_About this task:_ Note each line in the data holding the string "situation" and report it.

[Saved data entries]
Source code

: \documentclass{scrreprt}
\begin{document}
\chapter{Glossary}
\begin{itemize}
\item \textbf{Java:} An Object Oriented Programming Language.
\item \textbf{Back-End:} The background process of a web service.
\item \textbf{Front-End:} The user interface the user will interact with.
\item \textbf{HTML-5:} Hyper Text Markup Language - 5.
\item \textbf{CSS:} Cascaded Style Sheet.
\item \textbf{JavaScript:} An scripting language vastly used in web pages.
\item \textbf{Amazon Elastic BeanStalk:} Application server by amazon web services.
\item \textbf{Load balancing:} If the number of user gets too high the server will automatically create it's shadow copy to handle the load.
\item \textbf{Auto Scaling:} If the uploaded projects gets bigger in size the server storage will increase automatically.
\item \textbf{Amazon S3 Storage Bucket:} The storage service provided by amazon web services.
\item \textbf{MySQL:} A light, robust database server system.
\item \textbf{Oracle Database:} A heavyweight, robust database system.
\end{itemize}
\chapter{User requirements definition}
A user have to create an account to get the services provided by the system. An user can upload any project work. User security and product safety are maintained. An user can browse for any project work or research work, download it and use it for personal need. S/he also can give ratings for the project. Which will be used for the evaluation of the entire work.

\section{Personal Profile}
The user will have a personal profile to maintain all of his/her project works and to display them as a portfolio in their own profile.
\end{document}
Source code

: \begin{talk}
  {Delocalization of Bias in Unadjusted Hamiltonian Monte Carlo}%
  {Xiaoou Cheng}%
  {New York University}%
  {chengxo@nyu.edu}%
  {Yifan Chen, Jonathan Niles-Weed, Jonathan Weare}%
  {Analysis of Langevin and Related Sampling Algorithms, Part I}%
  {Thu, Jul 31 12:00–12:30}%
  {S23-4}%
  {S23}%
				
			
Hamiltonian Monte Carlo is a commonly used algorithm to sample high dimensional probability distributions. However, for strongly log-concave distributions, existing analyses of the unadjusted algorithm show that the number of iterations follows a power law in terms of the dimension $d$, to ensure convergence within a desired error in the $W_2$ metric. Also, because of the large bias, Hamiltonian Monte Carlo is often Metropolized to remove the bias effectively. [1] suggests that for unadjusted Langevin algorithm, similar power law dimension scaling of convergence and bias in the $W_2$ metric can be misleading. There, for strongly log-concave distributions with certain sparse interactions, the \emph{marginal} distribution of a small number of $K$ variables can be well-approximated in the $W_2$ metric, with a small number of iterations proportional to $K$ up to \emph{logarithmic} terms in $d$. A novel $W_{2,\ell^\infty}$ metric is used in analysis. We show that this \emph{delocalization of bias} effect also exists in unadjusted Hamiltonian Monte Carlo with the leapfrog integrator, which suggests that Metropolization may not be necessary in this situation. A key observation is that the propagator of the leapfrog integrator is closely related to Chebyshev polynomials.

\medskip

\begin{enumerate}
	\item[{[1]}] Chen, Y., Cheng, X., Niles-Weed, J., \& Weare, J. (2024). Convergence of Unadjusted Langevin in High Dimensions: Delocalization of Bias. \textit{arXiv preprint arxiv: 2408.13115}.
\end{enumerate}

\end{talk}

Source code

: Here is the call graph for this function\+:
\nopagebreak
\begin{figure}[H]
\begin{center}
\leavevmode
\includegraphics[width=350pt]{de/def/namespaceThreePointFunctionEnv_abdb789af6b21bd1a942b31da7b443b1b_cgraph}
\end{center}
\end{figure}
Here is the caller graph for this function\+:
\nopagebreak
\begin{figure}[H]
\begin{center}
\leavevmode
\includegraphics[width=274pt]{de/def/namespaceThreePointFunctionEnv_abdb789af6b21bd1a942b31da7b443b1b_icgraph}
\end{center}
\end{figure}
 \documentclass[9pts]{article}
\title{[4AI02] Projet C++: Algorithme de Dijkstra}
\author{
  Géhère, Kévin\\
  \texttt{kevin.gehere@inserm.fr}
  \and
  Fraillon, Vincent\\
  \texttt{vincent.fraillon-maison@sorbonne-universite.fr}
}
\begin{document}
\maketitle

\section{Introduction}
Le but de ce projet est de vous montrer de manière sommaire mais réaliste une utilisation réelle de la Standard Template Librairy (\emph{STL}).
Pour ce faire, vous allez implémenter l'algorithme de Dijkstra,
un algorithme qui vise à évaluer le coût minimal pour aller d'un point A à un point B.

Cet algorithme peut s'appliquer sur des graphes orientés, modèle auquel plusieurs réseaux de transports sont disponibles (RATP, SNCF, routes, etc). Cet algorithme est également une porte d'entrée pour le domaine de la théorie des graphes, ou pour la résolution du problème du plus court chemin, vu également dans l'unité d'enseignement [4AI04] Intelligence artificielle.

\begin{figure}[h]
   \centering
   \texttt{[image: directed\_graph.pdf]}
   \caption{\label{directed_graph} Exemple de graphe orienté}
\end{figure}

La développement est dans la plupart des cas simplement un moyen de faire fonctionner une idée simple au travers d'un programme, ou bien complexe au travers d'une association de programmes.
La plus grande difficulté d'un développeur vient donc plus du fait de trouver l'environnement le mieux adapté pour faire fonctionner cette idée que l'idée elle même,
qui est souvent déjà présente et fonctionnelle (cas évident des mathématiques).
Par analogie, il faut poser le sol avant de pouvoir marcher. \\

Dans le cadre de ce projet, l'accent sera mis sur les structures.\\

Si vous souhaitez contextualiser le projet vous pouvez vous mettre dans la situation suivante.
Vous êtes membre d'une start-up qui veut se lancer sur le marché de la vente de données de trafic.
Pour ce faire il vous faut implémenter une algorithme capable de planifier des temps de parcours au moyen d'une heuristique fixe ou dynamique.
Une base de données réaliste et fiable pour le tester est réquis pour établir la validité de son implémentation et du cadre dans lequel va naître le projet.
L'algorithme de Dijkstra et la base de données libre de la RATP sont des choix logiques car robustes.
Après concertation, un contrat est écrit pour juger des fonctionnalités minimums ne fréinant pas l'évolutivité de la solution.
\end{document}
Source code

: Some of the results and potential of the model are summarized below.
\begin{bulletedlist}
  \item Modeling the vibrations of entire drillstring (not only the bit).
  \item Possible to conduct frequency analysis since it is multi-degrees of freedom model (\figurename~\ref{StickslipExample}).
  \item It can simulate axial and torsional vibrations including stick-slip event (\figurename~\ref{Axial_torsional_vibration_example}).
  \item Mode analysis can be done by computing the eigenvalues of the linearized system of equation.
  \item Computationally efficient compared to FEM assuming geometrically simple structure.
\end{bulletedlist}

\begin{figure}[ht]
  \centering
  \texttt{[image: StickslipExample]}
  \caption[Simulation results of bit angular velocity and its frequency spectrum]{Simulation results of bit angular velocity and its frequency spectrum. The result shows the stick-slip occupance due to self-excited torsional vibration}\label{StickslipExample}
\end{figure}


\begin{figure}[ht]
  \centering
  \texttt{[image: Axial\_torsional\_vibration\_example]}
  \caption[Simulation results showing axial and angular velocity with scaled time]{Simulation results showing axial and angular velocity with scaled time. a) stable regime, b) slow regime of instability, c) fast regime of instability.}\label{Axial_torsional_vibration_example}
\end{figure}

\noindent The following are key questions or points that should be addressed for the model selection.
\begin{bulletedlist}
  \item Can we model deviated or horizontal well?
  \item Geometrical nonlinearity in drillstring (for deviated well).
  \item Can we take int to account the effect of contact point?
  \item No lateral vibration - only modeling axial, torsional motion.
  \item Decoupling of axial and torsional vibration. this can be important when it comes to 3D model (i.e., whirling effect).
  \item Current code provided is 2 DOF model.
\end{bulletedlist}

_Exercise answer:_
Hamiltonian Monte Carlo is a commonly used algorithm to sample high dimensional probability distributions. However, for strongly log-concave distributions, existing analyses of the unadjusted algorithm show that the number of iterations follows a power law in terms of the dimension $d$, to ensure convergence within a desired error in the $W_2$ metric. Also, because of the large bias, Hamiltonian Monte Carlo is often Metropolized to remove the bias effectively. [1] suggests that for unadjusted Langevin algorithm, similar power law dimension scaling of convergence and bias in the $W_2$ metric can be misleading. There, for strongly log-concave distributions with certain sparse interactions, the \emph{marginal} distribution of a small number of $K$ variables can be well-approximated in the $W_2$ metric, with a small number of iterations proportional to $K$ up to \emph{logarithmic} terms in $d$. A novel $W_{2,\ell^\infty}$ metric is used in analysis. We show that this \emph{delocalization of bias} effect also exists in unadjusted Hamiltonian Monte Carlo with the leapfrog integrator, which suggests that Metropolization may not be necessary in this situation. A key observation is that the propagator of the leapfrog integrator is closely related to Chebyshev polynomials.
Si vous souhaitez contextualiser le projet vous pouvez vous mettre dans la situation suivante.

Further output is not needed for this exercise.